> **Problem requirements**
Please output the section of the listing below that opens with the line containing "barra de navegacion." and closes with the line containing "RecyclerView y Adapters.", exactly and with nothing else.

------------------------------------------------------------------------

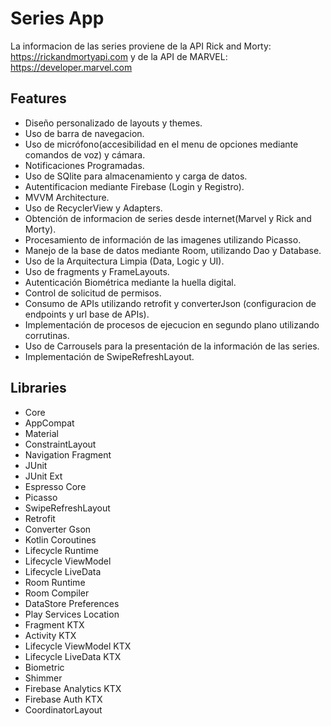 

# Series App
La informacion de las series proviene de la API Rick and Morty: https://rickandmortyapi.com  y de la API de MARVEL: https://developer.marvel.com

## Features
* Diseño personalizado de layouts y themes.
* Uso de barra de navegacion.
* Uso de micrófono(accesibilidad en el menu de opciones mediante comandos de voz) y cámara.
* Notificaciones Programadas.
* Uso de SQlite para almacenamiento y carga de datos.
* Autentificacion mediante Firebase (Login y Registro).
* MVVM Architecture.
* Uso de RecyclerView y Adapters.
* Obtención de informacion de series desde internet(Marvel y Rick and Morty).
* Procesamiento de información de las imagenes utilizando Picasso.
* Manejo de la base de datos mediante Room, utilizando Dao y Database.
* Uso de la Arquitectura Limpia (Data, Logic y UI).
* Uso de fragments y FrameLayouts.
* Autenticación Biométrica mediante la huella digital.
* Control de solicitud de permisos.
* Consumo de APIs utilizando retrofit y converterJson (configuracion de endpoints y url base de APIs).
* Implementación de procesos de ejecucion en segundo plano utilizando corrutinas.
* Uso de Carrousels para la presentación de la información de las series.
* Implementación de SwipeRefreshLayout.
  
## Libraries
* Core
* AppCompat
* Material
* ConstraintLayout
* Navigation Fragment
* JUnit
* JUnit Ext
* Espresso Core
* Picasso
* SwipeRefreshLayout
* Retrofit
* Converter Gson
* Kotlin Coroutines
* Lifecycle Runtime
* Lifecycle ViewModel
* Lifecycle LiveData
* Room Runtime
* Room Compiler
* DataStore Preferences
* Play Services Location
* Fragment KTX
* Activity KTX
* Lifecycle ViewModel KTX
* Lifecycle LiveData KTX
* Biometric
* Shimmer
* Firebase Analytics KTX
* Firebase Auth KTX
* CoordinatorLayout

------------------------------------------------------------------------

> **Answer space**
* Uso de barra de navegacion.
* Uso de micrófono(accesibilidad en el menu de opciones mediante comandos de voz) y cámara.
* Notificaciones Programadas.
* Uso de SQlite para almacenamiento y carga de datos.
* Autentificacion mediante Firebase (Login y Registro).
* MVVM Architecture.
* Uso de RecyclerView y Adapters.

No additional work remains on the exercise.